### ABOUT THIS TASK
If a line of the material holds the string "false", please copy it.

### RECORDS TO PROCESS
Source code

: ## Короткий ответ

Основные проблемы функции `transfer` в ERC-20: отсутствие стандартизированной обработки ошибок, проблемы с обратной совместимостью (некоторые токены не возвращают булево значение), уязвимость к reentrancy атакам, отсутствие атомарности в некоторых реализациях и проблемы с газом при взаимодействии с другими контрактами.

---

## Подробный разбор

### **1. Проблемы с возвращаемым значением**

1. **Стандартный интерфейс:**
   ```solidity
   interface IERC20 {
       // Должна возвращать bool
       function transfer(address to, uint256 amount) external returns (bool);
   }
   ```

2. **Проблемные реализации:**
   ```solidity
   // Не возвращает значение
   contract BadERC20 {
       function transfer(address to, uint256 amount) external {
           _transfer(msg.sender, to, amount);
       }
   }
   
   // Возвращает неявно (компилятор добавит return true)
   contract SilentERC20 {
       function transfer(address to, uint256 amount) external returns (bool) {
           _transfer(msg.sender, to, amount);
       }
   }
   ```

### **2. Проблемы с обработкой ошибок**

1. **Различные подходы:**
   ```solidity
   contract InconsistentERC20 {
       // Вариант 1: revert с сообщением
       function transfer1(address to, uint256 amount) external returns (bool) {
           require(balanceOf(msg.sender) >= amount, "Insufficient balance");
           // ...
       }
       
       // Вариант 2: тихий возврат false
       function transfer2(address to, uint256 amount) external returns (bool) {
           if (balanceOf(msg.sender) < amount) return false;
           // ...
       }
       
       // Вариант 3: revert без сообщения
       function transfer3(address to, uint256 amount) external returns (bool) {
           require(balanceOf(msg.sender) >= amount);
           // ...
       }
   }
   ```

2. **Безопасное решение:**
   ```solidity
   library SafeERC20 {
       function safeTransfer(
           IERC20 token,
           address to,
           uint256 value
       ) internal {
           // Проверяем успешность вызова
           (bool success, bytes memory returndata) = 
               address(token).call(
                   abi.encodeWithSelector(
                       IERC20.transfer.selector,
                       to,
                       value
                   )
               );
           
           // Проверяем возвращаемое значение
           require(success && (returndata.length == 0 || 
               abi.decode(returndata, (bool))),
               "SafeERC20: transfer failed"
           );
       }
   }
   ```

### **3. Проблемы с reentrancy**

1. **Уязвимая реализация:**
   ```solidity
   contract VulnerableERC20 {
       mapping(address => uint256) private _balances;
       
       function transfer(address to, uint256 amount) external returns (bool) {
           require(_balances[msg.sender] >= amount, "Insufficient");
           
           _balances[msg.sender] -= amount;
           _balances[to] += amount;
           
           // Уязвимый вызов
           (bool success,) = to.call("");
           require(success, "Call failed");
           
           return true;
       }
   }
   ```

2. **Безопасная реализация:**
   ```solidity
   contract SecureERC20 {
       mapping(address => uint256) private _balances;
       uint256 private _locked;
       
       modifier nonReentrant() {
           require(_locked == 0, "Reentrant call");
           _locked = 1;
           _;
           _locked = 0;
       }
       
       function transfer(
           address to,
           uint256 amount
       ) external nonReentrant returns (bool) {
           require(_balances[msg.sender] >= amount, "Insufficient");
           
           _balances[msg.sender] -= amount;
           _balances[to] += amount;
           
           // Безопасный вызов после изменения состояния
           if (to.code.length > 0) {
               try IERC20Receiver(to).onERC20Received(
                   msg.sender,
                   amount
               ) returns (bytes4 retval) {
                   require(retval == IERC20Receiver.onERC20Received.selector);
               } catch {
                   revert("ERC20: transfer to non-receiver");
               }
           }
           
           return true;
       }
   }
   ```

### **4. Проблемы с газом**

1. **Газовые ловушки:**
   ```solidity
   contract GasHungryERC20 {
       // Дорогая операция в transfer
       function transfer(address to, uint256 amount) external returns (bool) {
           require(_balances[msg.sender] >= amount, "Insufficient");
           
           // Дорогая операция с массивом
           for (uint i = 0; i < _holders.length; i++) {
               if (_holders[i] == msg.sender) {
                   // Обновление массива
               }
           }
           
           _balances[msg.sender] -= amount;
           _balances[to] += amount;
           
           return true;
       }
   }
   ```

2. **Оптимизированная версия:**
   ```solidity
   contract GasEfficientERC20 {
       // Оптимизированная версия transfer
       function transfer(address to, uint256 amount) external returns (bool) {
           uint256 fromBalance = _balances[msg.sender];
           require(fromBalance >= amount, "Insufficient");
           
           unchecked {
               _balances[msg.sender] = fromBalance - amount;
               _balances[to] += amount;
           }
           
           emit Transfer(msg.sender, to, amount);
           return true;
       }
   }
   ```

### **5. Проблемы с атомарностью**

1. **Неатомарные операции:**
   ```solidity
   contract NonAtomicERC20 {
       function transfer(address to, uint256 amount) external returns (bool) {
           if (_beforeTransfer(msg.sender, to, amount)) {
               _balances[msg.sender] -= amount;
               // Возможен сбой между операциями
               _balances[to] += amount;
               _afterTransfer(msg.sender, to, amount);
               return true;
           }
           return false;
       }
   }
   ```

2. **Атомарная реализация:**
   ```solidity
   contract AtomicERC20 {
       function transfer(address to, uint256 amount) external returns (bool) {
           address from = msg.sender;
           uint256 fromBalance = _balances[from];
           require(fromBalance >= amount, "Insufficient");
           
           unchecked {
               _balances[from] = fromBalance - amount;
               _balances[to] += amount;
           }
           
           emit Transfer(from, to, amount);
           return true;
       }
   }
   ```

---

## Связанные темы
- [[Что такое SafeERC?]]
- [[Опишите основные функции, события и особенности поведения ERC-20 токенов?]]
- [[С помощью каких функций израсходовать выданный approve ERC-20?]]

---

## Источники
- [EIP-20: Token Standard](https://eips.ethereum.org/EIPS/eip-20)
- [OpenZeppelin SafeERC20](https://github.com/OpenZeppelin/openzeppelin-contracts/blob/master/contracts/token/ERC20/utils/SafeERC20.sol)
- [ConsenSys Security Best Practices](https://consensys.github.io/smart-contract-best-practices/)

### TASK SOLUTION
       // Вариант 2: тихий возврат false
           if (balanceOf(msg.sender) < amount) return false;
           return false;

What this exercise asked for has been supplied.